Exercise brief ▸ Filter the entries below down to the lines that hold "mbox".
(Beginning of Exercise input)
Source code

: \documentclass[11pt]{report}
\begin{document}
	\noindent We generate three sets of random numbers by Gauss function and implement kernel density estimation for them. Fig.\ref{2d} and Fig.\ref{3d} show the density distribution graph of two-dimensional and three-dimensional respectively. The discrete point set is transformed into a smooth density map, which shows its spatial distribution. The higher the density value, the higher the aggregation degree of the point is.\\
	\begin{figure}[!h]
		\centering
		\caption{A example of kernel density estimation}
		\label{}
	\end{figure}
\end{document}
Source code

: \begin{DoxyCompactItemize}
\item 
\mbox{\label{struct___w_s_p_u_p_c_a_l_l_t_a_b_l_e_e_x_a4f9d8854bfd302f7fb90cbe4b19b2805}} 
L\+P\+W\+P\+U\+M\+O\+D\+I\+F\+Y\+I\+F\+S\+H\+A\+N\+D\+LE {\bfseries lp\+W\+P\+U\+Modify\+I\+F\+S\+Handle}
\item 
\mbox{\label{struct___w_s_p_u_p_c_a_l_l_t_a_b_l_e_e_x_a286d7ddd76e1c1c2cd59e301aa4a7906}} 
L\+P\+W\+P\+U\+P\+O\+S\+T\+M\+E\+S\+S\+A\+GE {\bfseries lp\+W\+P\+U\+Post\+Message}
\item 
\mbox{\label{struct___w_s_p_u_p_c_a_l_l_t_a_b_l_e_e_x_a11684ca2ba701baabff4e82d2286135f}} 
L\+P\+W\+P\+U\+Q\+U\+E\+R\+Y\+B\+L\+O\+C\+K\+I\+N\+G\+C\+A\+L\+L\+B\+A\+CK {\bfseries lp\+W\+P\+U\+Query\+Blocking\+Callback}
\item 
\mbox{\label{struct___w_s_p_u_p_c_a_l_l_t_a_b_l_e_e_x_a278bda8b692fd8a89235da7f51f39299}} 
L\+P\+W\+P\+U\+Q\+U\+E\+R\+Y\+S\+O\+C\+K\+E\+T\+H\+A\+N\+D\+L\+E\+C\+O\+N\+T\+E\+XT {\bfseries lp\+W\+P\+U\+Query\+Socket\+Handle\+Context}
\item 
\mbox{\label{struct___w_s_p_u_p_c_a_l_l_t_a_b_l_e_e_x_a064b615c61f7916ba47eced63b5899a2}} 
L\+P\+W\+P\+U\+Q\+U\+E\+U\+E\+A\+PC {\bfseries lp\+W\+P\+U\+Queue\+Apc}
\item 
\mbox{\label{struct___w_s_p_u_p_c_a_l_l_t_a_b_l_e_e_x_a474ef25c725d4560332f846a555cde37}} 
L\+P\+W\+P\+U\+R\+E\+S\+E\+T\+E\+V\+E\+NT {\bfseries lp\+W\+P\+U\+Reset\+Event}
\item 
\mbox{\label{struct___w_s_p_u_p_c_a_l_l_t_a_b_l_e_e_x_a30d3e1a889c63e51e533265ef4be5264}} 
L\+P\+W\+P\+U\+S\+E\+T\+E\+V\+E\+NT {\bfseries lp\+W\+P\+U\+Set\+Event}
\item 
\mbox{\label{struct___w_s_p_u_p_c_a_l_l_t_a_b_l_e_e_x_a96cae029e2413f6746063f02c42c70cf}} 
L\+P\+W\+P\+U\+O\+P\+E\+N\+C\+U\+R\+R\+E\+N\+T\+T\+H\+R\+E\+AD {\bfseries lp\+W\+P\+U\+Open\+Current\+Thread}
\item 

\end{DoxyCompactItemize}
(End of Exercise input)
Answer below ▸
\mbox{\label{struct___w_s_p_u_p_c_a_l_l_t_a_b_l_e_e_x_a4f9d8854bfd302f7fb90cbe4b19b2805}} 
\mbox{\label{struct___w_s_p_u_p_c_a_l_l_t_a_b_l_e_e_x_a286d7ddd76e1c1c2cd59e301aa4a7906}} 
\mbox{\label{struct___w_s_p_u_p_c_a_l_l_t_a_b_l_e_e_x_a11684ca2ba701baabff4e82d2286135f}} 
\mbox{\label{struct___w_s_p_u_p_c_a_l_l_t_a_b_l_e_e_x_a278bda8b692fd8a89235da7f51f39299}} 
\mbox{\label{struct___w_s_p_u_p_c_a_l_l_t_a_b_l_e_e_x_a064b615c61f7916ba47eced63b5899a2}} 
\mbox{\label{struct___w_s_p_u_p_c_a_l_l_t_a_b_l_e_e_x_a474ef25c725d4560332f846a555cde37}} 
\mbox{\label{struct___w_s_p_u_p_c_a_l_l_t_a_b_l_e_e_x_a30d3e1a889c63e51e533265ef4be5264}} 
\mbox{\label{struct___w_s_p_u_p_c_a_l_l_t_a_b_l_e_e_x_a96cae029e2413f6746063f02c42c70cf}} 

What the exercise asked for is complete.